What to do — Answer with the number of lines in the listing below that contain the word "número", and nothing else.

** Opening Extracted entries block **

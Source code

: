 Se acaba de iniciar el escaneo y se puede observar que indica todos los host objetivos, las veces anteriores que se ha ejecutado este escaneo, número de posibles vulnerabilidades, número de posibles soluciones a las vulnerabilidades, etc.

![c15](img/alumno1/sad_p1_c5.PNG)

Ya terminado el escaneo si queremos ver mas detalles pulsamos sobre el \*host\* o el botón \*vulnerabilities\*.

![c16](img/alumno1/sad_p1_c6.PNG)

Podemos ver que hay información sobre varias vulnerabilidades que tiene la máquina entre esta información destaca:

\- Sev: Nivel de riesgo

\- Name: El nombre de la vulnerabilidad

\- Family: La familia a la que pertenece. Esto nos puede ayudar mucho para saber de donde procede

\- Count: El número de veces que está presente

** Closing Extracted entries block **

Answer space — 2